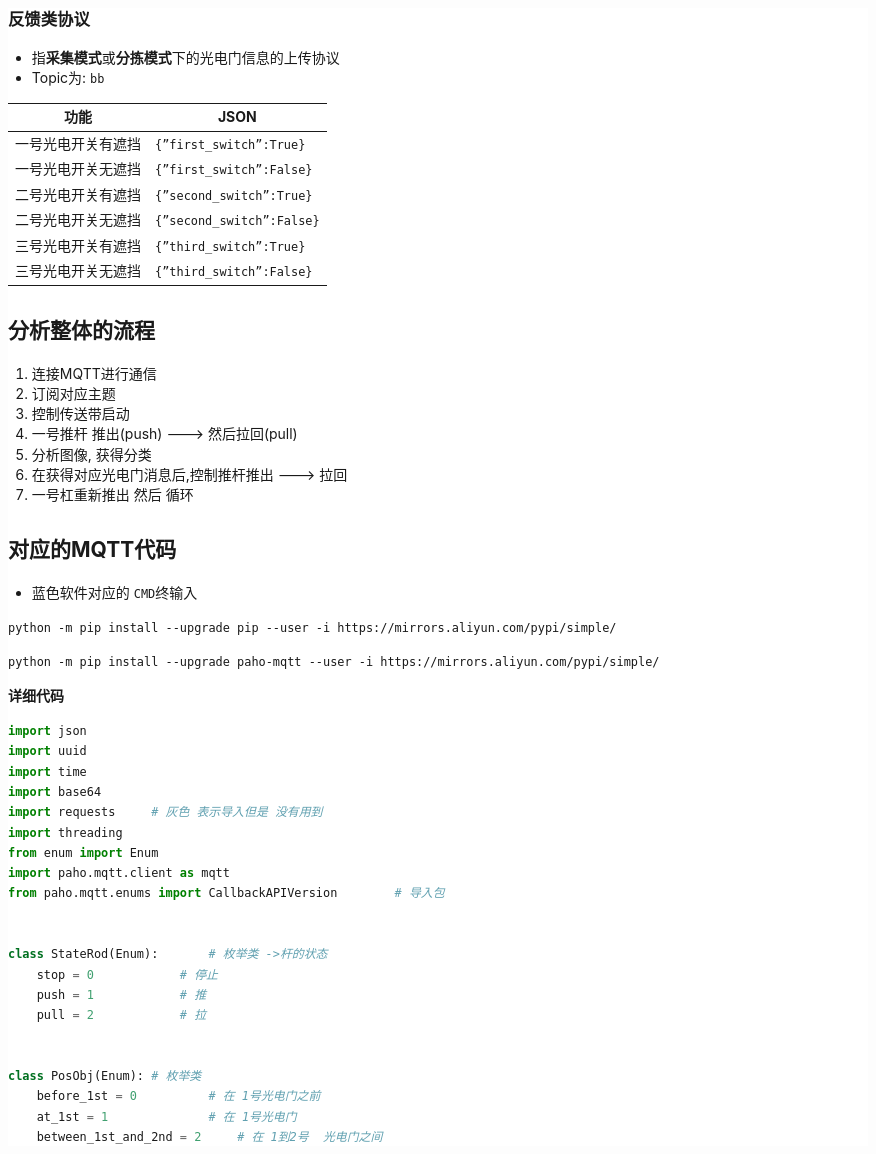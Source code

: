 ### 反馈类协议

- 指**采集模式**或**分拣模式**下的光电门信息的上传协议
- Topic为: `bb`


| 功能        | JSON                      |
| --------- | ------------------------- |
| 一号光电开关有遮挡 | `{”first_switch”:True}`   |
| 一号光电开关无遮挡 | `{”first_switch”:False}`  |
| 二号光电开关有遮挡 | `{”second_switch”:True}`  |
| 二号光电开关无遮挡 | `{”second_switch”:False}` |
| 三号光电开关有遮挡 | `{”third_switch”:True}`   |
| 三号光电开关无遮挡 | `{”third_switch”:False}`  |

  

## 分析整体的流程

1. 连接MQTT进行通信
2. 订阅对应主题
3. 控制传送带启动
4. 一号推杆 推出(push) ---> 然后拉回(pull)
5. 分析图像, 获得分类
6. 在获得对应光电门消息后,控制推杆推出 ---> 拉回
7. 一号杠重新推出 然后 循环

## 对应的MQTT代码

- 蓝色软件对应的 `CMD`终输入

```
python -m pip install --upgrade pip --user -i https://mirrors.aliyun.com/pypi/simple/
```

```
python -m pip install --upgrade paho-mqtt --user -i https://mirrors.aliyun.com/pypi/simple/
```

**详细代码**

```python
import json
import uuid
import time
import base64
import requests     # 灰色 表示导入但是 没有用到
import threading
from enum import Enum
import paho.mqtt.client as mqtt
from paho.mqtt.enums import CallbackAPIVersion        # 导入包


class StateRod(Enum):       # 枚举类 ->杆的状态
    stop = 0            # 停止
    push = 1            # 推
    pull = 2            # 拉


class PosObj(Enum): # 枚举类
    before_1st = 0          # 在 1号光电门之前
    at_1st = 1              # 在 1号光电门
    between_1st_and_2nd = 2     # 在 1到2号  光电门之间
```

### Exercise
Using the records above, work out the number of lines that contain "https" and write only that number.

### Task output
2